__WORK REQUIRED__.
Take the data below and filter it for lines containing the word "util"; show each line found.

__Data entries__.
_ _ _ _ _ _ _

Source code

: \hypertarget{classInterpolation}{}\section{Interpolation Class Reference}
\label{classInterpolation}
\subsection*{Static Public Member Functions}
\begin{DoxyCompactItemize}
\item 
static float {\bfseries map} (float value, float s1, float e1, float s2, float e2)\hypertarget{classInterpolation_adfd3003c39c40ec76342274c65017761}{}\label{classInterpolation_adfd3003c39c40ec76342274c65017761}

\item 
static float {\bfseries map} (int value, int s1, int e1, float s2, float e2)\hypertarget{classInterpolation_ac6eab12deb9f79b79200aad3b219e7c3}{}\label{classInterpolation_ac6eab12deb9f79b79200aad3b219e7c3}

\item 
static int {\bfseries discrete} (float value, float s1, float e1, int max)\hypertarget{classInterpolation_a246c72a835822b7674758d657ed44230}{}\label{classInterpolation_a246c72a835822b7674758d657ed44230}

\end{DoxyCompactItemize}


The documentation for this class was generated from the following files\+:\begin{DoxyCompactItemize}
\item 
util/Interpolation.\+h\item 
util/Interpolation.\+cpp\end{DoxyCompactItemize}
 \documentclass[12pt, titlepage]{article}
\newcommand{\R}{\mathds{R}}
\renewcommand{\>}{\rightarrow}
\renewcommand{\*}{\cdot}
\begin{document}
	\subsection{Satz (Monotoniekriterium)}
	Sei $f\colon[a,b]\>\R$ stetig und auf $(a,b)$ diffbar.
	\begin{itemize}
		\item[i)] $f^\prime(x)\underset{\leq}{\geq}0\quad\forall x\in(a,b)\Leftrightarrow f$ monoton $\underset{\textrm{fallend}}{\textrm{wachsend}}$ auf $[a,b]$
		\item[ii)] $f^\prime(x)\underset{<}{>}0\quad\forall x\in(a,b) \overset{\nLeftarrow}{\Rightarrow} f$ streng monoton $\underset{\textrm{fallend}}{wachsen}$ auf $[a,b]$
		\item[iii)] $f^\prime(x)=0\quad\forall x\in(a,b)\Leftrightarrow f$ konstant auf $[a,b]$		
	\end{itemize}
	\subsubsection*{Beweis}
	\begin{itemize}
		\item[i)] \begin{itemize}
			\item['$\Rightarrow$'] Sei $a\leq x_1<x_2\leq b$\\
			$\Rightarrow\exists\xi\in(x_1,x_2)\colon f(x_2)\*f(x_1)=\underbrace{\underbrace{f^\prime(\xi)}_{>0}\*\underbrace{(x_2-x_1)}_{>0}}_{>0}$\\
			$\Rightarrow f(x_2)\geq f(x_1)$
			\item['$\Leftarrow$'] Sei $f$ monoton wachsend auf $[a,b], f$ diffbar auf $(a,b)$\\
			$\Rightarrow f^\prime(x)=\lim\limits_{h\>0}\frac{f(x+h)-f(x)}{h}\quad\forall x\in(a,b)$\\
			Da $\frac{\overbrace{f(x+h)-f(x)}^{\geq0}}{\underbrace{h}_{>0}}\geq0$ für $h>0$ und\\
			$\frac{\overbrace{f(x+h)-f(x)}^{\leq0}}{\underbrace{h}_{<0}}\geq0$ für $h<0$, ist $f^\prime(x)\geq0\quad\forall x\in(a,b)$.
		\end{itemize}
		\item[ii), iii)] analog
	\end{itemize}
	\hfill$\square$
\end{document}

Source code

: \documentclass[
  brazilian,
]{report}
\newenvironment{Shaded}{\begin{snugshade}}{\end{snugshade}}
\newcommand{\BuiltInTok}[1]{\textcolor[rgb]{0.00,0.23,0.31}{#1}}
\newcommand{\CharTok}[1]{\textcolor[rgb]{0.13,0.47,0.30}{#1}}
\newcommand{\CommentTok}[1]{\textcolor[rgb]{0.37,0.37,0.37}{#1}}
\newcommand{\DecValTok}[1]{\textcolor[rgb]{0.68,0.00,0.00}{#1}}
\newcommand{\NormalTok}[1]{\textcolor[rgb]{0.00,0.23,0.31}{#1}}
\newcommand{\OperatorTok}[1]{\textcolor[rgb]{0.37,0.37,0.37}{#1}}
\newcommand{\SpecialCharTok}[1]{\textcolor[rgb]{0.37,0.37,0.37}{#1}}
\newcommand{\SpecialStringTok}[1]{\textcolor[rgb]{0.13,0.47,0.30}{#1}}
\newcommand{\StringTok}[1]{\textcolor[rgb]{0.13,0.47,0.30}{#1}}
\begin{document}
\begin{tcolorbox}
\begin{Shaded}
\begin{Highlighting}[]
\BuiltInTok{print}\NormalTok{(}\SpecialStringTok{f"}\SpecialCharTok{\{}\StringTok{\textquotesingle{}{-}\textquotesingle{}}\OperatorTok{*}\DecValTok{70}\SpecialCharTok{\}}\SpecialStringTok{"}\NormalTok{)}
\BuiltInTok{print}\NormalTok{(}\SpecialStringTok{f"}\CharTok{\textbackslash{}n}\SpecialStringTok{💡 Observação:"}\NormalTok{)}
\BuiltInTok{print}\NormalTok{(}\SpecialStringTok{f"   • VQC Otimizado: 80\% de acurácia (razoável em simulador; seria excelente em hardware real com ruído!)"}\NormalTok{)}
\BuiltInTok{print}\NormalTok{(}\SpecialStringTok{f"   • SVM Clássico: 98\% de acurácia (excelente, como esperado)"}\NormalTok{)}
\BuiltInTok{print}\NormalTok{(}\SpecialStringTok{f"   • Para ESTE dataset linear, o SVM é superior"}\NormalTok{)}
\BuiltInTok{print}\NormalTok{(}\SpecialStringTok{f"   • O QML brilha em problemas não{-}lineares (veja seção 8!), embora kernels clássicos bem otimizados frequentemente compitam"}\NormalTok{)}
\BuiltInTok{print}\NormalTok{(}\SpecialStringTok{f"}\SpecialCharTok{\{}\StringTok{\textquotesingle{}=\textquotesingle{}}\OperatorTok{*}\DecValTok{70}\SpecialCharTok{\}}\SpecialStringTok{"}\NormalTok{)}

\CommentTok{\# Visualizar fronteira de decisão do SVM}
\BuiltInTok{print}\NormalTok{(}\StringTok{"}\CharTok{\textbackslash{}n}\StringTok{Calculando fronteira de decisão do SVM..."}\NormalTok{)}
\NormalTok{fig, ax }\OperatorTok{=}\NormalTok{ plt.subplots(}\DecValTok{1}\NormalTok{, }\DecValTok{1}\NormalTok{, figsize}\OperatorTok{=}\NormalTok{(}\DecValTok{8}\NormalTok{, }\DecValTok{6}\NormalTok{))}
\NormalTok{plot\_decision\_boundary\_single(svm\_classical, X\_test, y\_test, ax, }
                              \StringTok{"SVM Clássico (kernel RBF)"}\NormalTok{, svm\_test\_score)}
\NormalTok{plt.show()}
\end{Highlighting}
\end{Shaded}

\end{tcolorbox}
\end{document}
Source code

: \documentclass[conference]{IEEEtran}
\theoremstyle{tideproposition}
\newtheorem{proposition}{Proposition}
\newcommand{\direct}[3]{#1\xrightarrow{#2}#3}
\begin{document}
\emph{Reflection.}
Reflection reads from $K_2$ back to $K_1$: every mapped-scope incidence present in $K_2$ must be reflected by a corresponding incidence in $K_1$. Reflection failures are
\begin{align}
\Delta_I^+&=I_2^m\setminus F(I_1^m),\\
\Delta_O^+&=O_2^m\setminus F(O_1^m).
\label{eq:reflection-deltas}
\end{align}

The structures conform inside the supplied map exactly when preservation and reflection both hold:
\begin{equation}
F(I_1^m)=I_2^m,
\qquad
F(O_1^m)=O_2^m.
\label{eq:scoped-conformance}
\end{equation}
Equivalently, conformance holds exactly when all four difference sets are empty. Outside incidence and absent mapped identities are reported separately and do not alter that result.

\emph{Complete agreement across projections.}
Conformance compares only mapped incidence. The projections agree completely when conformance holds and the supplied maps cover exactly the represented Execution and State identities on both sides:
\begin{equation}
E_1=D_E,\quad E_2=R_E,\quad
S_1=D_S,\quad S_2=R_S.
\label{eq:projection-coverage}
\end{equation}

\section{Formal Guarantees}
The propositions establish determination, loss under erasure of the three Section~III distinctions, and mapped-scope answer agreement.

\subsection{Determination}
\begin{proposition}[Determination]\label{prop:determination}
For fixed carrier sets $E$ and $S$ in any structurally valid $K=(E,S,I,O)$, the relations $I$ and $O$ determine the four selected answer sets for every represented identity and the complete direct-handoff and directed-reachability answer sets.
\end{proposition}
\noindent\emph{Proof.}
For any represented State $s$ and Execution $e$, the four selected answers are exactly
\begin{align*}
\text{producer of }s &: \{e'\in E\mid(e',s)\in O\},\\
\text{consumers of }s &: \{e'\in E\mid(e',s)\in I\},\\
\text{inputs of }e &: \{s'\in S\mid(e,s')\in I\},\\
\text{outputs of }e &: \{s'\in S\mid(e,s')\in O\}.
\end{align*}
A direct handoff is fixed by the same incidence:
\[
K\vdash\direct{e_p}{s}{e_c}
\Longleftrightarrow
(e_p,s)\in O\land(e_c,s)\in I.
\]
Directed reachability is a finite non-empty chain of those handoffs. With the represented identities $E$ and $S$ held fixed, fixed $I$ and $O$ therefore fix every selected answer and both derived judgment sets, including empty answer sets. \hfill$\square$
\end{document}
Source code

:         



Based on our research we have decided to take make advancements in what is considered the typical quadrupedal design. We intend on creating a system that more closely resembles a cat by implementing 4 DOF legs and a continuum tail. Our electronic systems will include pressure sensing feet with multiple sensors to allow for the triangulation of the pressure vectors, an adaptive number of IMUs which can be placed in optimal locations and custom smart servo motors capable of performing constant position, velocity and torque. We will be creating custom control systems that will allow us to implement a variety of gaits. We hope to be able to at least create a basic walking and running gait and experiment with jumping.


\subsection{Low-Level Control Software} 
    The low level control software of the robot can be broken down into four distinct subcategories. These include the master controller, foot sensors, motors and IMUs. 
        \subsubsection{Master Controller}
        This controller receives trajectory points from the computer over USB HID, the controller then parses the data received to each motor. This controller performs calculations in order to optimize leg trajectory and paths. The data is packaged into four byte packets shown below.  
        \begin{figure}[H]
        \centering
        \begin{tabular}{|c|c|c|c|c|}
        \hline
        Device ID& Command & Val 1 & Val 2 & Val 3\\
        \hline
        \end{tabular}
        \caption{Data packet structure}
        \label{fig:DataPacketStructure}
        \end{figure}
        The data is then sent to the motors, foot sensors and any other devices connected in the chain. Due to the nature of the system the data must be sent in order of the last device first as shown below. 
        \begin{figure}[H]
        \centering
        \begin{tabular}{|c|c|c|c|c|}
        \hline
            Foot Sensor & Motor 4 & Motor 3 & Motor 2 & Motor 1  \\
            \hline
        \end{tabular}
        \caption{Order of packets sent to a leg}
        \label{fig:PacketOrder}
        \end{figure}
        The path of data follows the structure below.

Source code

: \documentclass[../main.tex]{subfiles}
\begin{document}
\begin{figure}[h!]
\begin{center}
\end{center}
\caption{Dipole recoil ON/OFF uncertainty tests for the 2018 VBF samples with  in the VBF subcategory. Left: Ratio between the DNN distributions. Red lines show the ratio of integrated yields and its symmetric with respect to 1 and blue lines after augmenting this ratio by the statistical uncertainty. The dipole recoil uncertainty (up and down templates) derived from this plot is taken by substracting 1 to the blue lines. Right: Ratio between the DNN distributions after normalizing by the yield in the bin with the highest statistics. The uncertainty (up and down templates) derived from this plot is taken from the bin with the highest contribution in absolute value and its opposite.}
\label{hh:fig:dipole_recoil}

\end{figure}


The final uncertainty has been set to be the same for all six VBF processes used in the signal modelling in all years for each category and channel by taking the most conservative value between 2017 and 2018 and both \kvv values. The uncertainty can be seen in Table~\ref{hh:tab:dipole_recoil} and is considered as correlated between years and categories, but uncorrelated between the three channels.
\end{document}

_ _ _ _ _ _ _

__THE ANSWER__.
util/Interpolation.\+h\item 
util/Interpolation.\+cpp\end{DoxyCompactItemize}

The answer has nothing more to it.